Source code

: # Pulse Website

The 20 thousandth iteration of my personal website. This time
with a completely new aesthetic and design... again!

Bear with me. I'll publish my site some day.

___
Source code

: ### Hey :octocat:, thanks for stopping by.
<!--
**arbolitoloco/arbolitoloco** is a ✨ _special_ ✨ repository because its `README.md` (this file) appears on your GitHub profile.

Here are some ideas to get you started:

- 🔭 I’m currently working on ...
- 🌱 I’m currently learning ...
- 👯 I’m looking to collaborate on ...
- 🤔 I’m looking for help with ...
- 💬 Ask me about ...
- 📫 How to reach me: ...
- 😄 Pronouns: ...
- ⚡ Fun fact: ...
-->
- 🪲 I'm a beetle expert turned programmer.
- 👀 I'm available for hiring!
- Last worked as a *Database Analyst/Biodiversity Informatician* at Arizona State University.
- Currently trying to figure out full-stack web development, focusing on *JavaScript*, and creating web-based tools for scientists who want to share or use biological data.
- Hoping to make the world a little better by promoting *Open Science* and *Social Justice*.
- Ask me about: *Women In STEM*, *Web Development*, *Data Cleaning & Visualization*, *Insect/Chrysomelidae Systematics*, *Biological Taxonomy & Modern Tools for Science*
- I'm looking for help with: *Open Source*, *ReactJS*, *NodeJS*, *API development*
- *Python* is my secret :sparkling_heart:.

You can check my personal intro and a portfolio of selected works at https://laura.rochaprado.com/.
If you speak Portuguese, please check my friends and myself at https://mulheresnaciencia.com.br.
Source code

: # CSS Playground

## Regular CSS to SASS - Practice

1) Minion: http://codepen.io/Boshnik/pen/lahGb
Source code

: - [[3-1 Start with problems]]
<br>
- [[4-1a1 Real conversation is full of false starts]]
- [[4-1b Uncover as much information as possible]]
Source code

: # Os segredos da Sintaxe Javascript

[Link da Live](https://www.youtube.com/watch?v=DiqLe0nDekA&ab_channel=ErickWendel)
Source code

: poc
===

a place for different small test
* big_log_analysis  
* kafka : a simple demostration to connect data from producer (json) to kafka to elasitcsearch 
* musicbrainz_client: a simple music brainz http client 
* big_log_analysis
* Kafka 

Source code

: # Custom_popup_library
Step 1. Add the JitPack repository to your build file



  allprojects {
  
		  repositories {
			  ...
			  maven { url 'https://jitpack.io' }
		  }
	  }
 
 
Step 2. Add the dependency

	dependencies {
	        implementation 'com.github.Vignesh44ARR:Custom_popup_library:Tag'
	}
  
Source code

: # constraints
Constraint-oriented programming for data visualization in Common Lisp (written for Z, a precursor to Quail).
- - - - - - -
# WORK ORDER
The required result is a verbatim copy of all the entries.

# SOLUTION TO THE PROBLEM
Source code

: # Pulse Website

The 20 thousandth iteration of my personal website. This time
with a completely new aesthetic and design... again!

Bear with me. I'll publish my site some day.

___
Source code

: ### Hey :octocat:, thanks for stopping by.
<!--
**arbolitoloco/arbolitoloco** is a ✨ _special_ ✨ repository because its `README.md` (this file) appears on your GitHub profile.

Here are some ideas to get you started:

- 🔭 I’m currently working on ...
- 🌱 I’m currently learning ...
- 👯 I’m looking to collaborate on ...
- 🤔 I’m looking for help with ...
- 💬 Ask me about ...
- 📫 How to reach me: ...
- 😄 Pronouns: ...
- ⚡ Fun fact: ...
-->
- 🪲 I'm a beetle expert turned programmer.
- 👀 I'm available for hiring!
- Last worked as a *Database Analyst/Biodiversity Informatician* at Arizona State University.
- Currently trying to figure out full-stack web development, focusing on *JavaScript*, and creating web-based tools for scientists who want to share or use biological data.
- Hoping to make the world a little better by promoting *Open Science* and *Social Justice*.
- Ask me about: *Women In STEM*, *Web Development*, *Data Cleaning & Visualization*, *Insect/Chrysomelidae Systematics*, *Biological Taxonomy & Modern Tools for Science*
- I'm looking for help with: *Open Source*, *ReactJS*, *NodeJS*, *API development*
- *Python* is my secret :sparkling_heart:.

You can check my personal intro and a portfolio of selected works at https://laura.rochaprado.com/.
If you speak Portuguese, please check my friends and myself at https://mulheresnaciencia.com.br.
Source code

: # CSS Playground

## Regular CSS to SASS - Practice

1) Minion: http://codepen.io/Boshnik/pen/lahGb
Source code

: - [[3-1 Start with problems]]
<br>
- [[4-1a1 Real conversation is full of false starts]]
- [[4-1b Uncover as much information as possible]]
Source code

: # Os segredos da Sintaxe Javascript

[Link da Live](https://www.youtube.com/watch?v=DiqLe0nDekA&ab_channel=ErickWendel)
Source code

: poc
===

a place for different small test
* big_log_analysis  
* kafka : a simple demostration to connect data from producer (json) to kafka to elasitcsearch 
* musicbrainz_client: a simple music brainz http client 
* big_log_analysis
* Kafka 

Source code

: # Custom_popup_library
Step 1. Add the JitPack repository to your build file



  allprojects {
  
		  repositories {
			  ...
			  maven { url 'https://jitpack.io' }
		  }
	  }
 
 
Step 2. Add the dependency

	dependencies {
	        implementation 'com.github.Vignesh44ARR:Custom_popup_library:Tag'
	}
  
Source code

: # constraints
Constraint-oriented programming for data visualization in Common Lisp (written for Z, a precursor to Quail).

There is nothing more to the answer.